» What to produce
What lines in the records below mention "beamercolorbox"? List them all.
◇ ◇ ◇
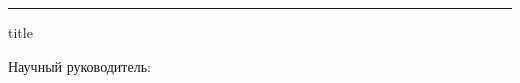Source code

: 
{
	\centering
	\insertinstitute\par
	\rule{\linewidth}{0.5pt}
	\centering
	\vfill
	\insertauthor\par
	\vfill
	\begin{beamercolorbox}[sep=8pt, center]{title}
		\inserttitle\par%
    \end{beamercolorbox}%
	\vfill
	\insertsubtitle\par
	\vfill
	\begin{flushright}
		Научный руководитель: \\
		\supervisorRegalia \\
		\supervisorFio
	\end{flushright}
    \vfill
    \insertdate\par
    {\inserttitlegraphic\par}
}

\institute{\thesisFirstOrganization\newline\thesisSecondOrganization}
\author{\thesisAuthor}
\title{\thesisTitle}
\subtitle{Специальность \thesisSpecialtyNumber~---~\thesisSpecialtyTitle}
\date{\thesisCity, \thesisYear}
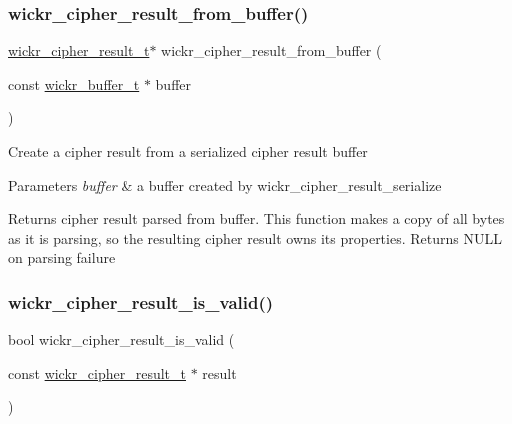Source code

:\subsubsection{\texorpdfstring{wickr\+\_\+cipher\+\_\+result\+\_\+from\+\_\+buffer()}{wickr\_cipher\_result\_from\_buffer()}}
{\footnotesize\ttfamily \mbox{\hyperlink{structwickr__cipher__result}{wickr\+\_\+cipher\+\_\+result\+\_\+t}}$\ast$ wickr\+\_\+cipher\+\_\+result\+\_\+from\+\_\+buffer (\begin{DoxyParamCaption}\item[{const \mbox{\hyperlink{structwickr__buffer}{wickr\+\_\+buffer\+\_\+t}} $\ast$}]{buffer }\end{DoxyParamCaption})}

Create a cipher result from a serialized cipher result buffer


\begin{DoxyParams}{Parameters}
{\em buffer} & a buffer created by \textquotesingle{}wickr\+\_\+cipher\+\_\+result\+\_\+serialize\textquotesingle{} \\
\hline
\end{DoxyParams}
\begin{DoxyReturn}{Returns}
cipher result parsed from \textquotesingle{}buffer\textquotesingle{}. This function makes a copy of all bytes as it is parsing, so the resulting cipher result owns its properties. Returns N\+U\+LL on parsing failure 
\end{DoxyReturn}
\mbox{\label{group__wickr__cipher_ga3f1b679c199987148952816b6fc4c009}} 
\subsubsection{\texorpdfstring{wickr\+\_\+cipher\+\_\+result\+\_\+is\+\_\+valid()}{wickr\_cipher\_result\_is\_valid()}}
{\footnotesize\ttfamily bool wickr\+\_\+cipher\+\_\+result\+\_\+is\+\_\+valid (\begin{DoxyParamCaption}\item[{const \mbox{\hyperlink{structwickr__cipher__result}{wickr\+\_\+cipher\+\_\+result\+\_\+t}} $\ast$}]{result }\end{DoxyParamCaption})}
◇ ◇ ◇
» Answer
	\begin{beamercolorbox}[sep=8pt, center]{title}
    \end{beamercolorbox}%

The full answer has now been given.